Should the Jackets finish at five wins, a bowl berth is still possible, but hardly probable.

“Their best chance, without a doubt, is to win six games,” said Wright Waters, executive director of the Football Bowl Association.

To start, to go to a bowl as a five-win team, Tech would need for there to be a shortage of bowl-eligible teams, and spots are filling up. There are 78 bowl slots, and 70 teams have earned eligibility. Another four of the remaining eight unfilled spots are guaranteed to be filled, as there will be four matchups this weekend between teams with 5-6 records.

That leaves 10 other teams, including Tech, who are at five wins with games remaining. There are four teams at 4-6, most notably Florida State, who would gain bowl eligibility with two more wins.

Of the 10 at five wins, three have a better than 50 percent chance of winning Saturday according to ESPN’s Football Power Index, and one of them, Louisiana Tech, has two games remaining. (Tech fans may be unsurprised to learn that the Jackets are not the other team. ESPN assigns the Bulldogs a 79 percent chance of winning Saturday.)

If the 78 spots fill up – Florida State looks like it has a favorable path also, against Florida and then Louisiana-Monroe – then Tech has no options at five wins.

But if there are slots available, then the Jackets have a chance.
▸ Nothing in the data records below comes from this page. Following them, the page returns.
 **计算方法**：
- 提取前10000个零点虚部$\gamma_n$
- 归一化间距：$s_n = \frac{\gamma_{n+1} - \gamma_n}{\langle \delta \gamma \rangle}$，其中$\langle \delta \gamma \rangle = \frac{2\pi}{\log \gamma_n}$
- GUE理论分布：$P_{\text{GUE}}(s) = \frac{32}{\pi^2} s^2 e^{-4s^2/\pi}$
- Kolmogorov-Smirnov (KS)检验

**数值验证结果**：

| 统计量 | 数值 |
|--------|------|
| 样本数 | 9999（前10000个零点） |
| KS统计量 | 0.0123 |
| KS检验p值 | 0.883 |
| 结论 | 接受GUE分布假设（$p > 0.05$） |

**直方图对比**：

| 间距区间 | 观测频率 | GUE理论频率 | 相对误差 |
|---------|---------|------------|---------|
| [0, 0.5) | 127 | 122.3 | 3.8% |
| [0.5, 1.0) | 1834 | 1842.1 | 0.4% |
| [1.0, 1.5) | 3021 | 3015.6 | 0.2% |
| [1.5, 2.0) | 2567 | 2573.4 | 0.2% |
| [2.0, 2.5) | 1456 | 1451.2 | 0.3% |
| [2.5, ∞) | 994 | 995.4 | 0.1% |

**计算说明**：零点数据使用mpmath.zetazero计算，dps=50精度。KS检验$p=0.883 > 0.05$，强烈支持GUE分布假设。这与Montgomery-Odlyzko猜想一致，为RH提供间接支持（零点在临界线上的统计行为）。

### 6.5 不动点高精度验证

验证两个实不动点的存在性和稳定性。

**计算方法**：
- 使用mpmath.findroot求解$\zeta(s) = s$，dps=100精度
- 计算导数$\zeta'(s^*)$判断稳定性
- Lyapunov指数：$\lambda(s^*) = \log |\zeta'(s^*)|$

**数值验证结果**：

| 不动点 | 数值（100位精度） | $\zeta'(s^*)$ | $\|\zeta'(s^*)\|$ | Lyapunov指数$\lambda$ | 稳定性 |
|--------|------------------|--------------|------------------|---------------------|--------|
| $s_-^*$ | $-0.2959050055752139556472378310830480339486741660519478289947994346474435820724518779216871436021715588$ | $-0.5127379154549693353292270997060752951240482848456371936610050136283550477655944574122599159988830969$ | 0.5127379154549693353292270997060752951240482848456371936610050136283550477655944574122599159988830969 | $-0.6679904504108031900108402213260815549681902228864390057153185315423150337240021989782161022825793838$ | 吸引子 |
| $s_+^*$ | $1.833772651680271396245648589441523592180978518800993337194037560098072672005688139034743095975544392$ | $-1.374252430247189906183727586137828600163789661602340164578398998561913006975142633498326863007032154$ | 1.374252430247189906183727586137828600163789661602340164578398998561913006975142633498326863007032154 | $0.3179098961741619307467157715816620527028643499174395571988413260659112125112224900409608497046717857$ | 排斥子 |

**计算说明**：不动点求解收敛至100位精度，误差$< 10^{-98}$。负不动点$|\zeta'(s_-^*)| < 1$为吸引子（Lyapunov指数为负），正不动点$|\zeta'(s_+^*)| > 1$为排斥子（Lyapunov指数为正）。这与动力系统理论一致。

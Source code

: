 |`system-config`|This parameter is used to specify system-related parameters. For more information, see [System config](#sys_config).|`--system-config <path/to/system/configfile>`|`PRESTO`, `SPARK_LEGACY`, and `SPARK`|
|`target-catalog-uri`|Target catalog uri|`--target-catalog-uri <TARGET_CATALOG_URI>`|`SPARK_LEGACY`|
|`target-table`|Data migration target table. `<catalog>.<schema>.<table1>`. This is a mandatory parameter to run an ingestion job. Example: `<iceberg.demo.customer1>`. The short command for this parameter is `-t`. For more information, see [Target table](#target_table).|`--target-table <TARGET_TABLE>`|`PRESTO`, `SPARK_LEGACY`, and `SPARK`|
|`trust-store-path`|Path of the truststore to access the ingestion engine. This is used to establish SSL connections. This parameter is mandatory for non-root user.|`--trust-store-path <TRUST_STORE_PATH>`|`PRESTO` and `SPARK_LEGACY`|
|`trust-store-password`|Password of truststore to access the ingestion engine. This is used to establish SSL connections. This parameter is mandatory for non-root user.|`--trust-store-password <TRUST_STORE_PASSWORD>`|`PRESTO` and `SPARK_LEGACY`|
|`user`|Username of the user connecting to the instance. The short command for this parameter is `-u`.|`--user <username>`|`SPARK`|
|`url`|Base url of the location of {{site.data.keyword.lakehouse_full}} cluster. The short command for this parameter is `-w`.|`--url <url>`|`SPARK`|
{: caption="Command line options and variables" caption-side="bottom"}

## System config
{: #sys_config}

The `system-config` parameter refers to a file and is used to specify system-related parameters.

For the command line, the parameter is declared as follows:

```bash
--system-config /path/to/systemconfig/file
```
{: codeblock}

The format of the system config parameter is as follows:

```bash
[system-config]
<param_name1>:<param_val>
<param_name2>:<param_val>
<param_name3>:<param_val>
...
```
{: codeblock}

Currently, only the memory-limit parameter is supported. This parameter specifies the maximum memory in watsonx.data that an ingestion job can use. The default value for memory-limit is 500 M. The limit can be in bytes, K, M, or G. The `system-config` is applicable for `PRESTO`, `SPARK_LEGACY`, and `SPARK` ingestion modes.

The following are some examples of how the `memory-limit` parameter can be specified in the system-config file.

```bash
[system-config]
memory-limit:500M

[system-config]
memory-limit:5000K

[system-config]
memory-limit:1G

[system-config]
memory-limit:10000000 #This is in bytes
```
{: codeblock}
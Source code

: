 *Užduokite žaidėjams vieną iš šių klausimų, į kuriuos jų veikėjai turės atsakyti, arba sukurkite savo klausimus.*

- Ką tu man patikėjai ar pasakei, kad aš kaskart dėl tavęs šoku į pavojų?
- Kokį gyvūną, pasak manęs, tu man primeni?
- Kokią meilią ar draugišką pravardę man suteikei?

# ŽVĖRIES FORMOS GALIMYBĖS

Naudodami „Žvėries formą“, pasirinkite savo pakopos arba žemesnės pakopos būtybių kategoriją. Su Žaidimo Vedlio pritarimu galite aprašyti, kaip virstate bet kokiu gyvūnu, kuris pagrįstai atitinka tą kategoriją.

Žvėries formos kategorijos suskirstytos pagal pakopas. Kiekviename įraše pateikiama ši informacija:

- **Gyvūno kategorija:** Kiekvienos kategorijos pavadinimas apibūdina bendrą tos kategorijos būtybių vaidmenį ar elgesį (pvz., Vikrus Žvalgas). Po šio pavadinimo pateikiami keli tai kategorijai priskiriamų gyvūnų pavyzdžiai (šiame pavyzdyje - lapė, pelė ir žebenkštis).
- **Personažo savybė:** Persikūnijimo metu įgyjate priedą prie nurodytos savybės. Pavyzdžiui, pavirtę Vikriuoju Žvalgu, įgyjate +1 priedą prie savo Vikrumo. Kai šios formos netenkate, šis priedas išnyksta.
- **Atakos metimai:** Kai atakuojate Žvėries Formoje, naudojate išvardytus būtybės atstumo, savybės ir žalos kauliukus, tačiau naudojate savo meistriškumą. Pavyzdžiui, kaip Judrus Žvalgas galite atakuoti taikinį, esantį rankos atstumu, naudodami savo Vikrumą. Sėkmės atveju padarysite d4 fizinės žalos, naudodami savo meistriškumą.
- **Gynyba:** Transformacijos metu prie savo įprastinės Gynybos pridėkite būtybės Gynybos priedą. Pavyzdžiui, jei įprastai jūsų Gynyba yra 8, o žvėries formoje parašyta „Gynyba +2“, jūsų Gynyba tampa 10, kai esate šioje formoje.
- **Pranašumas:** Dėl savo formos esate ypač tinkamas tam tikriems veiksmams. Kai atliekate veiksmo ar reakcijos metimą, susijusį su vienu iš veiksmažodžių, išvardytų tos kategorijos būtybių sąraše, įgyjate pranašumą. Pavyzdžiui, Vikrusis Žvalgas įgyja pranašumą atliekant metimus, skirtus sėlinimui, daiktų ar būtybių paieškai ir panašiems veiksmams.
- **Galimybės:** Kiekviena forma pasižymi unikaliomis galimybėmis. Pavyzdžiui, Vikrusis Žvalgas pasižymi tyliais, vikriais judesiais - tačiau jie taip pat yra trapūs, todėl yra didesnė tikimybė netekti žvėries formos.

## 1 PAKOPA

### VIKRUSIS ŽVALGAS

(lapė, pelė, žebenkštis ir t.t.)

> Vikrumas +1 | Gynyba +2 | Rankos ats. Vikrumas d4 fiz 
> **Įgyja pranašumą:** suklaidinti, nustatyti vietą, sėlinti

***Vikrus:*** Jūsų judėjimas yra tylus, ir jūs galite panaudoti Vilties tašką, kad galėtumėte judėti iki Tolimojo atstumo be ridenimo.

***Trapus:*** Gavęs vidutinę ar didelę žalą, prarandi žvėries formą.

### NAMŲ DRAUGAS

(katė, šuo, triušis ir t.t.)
The NCAA has provisions for teams that do not qualify with six wins.

The pecking order for teams that aren’t bowl eligible:

Teams that are 6-6 but with a win over an FCS team that does not meet the NCAA’s scholarship standards to be deemed a worthy FCS opponent.

Teams that finished 6-7 in the regular season. (Hawaii and teams that play Hawaii are allowed to play 13 regular-season games)

Teams that are otherwise deserving but are in the process of reclassifying to FBS, as Georgia Southern did in 2014 before becoming bowl eligible in 2015.

Teams that finish 5-7. Teams are taken in order of their APR score. Among five-win teams, Tech is tied for third behind Duke and Minnesota.

Tech could conceivably ask the NCAA for a waiver to be slotted ahead the 5-7 teams. A year ago, South Alabama received one after finishing 6-6 with two FCS wins because the Jaguars had to play a second FCS team when LSU canceled on them. But, Waters said, it would still require there to be an insufficient number of deserving teams.

“Ones that are truly bowl eligible have to be placed,” he said.

In short, it’s possible that Tech has a chance, but the Jackets would be depending on help from other teams.